== WORK TO BE COMPLETED ==
Below are the entries; return every line among them that holds the word "portale".

#### EXERCISE INPUT

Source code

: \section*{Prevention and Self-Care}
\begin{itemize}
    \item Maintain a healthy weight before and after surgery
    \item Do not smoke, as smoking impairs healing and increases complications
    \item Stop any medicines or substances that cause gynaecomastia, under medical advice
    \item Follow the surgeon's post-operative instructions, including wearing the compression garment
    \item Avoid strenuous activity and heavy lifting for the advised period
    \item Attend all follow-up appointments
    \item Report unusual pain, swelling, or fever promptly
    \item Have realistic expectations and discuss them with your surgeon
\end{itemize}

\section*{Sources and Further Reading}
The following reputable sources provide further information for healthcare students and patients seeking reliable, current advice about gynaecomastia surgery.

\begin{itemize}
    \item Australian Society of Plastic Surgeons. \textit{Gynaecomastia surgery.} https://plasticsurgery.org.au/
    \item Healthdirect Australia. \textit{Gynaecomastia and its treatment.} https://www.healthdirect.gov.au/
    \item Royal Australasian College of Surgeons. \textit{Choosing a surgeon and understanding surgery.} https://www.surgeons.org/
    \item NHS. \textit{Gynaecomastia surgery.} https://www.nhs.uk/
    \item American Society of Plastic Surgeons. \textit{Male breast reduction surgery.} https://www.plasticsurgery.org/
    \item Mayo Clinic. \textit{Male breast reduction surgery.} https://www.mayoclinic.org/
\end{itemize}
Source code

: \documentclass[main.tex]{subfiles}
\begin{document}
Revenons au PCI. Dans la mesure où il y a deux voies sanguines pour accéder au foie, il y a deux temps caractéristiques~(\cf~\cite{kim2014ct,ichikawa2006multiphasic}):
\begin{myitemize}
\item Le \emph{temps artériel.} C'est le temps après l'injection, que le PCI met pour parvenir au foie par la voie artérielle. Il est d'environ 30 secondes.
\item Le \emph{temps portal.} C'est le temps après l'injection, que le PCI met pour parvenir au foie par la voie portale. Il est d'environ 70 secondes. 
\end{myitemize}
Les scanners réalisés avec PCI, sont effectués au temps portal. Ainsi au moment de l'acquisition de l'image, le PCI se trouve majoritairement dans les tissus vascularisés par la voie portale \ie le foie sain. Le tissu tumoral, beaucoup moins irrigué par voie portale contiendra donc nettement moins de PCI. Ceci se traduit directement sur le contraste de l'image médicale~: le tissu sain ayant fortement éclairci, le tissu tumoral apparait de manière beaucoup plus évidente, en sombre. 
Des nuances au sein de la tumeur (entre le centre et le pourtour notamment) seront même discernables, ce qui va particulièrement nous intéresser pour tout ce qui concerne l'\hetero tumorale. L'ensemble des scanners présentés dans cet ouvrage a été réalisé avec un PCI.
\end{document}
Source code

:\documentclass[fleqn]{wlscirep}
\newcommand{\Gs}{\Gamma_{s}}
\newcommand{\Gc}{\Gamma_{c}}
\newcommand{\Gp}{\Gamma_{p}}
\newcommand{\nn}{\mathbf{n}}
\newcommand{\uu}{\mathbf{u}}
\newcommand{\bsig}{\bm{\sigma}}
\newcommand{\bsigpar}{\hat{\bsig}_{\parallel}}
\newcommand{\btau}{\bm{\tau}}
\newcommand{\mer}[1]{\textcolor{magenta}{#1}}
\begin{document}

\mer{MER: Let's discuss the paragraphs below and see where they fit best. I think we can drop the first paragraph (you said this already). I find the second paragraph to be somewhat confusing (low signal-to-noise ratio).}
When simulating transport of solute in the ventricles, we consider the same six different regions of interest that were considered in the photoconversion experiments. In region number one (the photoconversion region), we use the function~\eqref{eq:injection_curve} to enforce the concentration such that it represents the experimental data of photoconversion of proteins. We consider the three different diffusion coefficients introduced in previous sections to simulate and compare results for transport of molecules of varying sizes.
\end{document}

########

== ANSWER TO THE EXERCISE ==
\item Le \emph{temps portal.} C'est le temps après l'injection, que le PCI met pour parvenir au foie par la voie portale. Il est d'environ 70 secondes. 
Les scanners réalisés avec PCI, sont effectués au temps portal. Ainsi au moment de l'acquisition de l'image, le PCI se trouve majoritairement dans les tissus vascularisés par la voie portale \ie le foie sain. Le tissu tumoral, beaucoup moins irrigué par voie portale contiendra donc nettement moins de PCI. Ceci se traduit directement sur le contraste de l'image médicale~: le tissu sain ayant fortement éclairci, le tissu tumoral apparait de manière beaucoup plus évidente, en sombre. 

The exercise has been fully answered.